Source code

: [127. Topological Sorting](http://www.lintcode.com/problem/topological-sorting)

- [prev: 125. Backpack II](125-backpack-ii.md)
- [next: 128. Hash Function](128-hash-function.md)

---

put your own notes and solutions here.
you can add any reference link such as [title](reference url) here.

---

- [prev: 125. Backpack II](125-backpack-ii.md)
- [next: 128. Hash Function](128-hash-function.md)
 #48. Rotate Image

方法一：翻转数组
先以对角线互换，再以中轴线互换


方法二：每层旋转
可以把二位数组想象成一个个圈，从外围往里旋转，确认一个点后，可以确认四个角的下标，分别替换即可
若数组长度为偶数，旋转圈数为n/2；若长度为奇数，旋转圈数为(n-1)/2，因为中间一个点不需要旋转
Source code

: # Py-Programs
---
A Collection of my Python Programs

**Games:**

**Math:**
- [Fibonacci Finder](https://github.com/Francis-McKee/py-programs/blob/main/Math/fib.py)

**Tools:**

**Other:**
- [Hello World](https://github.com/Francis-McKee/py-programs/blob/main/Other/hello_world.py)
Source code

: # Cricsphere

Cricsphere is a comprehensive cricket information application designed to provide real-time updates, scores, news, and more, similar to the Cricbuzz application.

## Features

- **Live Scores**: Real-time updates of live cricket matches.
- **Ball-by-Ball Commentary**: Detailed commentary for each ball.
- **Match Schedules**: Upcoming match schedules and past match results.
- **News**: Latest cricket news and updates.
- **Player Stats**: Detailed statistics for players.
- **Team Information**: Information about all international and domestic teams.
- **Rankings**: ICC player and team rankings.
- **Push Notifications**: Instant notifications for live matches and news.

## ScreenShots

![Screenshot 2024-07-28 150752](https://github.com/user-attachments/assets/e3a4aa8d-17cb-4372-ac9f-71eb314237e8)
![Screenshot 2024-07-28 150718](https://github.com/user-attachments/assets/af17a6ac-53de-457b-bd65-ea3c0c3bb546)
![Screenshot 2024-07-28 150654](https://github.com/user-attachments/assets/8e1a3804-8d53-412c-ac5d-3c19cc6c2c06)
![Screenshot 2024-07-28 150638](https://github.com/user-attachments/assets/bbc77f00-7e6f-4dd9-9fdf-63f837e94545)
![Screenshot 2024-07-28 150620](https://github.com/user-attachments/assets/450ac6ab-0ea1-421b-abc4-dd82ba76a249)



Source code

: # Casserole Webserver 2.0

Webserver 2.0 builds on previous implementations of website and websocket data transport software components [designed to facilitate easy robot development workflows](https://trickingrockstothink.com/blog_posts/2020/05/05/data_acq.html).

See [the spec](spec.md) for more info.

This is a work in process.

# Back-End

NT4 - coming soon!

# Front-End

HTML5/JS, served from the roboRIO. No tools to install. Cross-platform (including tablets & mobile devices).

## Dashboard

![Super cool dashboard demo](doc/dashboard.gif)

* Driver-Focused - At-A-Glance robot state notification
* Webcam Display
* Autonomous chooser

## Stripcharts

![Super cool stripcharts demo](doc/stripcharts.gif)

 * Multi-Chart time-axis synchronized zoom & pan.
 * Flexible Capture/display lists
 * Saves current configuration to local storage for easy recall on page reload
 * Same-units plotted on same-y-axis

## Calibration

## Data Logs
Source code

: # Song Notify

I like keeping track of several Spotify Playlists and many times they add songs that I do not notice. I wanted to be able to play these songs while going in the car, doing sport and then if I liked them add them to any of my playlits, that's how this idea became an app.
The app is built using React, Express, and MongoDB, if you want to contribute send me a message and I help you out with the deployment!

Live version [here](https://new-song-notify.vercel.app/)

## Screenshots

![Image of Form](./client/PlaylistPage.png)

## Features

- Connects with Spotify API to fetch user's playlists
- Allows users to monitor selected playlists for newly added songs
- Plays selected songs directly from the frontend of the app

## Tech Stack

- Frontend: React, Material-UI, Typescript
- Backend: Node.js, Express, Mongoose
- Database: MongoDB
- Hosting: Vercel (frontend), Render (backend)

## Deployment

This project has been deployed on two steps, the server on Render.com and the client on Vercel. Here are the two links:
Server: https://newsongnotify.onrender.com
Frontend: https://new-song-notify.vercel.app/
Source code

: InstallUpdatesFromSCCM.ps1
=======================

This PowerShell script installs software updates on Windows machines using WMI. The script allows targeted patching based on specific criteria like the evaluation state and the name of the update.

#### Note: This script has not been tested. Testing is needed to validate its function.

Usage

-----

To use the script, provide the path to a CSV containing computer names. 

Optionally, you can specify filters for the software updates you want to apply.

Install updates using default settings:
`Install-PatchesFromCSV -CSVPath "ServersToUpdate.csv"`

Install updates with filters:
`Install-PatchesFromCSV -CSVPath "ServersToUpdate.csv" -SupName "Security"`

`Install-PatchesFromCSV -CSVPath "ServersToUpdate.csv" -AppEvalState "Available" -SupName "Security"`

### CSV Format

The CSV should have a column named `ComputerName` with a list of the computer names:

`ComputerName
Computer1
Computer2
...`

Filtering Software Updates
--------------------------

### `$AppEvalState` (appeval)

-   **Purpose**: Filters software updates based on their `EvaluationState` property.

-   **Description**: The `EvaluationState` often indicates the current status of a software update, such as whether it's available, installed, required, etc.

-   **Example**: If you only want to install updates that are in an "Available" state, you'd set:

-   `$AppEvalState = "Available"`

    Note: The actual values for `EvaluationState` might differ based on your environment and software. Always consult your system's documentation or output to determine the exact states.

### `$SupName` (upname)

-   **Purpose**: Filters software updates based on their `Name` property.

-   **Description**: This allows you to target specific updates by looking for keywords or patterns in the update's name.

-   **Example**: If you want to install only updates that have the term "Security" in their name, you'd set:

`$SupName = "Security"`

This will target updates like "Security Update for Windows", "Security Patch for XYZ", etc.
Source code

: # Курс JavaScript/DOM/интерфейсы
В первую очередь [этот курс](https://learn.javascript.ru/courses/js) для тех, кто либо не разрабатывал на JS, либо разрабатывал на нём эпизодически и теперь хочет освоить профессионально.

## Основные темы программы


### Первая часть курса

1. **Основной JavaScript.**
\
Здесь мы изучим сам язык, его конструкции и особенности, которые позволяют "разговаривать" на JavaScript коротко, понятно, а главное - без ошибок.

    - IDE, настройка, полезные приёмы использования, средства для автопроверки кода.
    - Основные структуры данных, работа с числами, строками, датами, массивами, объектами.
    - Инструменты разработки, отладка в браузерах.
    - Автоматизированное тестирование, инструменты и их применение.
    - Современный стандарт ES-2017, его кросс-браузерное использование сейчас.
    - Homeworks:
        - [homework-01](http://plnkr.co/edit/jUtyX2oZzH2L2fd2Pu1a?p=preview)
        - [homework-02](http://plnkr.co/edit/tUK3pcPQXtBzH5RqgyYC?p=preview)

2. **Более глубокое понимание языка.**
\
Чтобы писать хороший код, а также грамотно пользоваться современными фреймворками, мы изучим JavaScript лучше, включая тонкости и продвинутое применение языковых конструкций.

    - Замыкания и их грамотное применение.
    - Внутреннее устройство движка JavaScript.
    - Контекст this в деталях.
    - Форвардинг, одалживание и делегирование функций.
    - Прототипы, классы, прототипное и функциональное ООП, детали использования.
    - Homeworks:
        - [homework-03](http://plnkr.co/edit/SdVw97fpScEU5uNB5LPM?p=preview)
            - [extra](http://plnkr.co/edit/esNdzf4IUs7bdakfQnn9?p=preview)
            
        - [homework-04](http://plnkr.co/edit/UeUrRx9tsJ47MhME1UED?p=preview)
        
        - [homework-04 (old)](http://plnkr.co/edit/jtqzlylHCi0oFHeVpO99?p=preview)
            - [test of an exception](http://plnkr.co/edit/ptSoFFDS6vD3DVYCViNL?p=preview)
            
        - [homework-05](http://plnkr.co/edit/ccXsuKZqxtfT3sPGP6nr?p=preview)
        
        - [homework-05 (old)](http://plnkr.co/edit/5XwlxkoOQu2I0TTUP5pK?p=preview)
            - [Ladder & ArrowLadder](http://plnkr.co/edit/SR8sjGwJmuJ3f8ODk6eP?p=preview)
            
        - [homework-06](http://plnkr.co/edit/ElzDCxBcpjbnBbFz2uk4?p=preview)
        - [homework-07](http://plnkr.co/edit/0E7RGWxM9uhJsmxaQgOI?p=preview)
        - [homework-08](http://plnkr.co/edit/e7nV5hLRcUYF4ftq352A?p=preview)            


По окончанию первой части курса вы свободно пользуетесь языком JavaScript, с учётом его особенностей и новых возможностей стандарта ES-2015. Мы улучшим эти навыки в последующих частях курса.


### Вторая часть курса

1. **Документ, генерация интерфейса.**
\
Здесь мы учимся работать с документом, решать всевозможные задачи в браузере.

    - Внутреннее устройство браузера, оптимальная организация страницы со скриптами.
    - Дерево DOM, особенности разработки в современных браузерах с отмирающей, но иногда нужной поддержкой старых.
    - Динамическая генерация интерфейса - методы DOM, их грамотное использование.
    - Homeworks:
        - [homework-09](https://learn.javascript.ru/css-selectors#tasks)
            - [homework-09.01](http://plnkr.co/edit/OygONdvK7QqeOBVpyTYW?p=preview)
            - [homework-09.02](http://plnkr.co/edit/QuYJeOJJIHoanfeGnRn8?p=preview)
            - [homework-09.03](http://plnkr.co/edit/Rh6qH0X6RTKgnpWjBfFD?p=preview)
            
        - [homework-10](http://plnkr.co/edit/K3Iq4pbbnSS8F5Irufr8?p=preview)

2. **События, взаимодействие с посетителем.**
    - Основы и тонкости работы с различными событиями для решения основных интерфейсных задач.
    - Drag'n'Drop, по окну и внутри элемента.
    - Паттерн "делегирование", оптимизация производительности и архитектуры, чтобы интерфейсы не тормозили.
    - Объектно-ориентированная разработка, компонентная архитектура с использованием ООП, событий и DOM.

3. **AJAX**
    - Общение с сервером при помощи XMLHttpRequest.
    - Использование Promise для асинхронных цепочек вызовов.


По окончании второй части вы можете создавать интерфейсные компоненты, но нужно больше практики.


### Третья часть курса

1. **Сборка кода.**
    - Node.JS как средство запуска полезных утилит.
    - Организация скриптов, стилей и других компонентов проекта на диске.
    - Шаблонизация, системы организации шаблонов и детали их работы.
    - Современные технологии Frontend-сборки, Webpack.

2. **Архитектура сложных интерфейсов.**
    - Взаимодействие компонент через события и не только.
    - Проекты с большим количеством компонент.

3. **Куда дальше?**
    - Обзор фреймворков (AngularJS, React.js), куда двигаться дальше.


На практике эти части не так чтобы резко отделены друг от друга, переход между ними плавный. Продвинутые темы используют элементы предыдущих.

| Goal of the exercise |
Output exactly the lines of the records from the first through the one bearing "put your own notes and solutions here.", both ends included.

| Expected answer |
Source code

: [127. Topological Sorting](http://www.lintcode.com/problem/topological-sorting)

- [prev: 125. Backpack II](125-backpack-ii.md)
- [next: 128. Hash Function](128-hash-function.md)

---

put your own notes and solutions here.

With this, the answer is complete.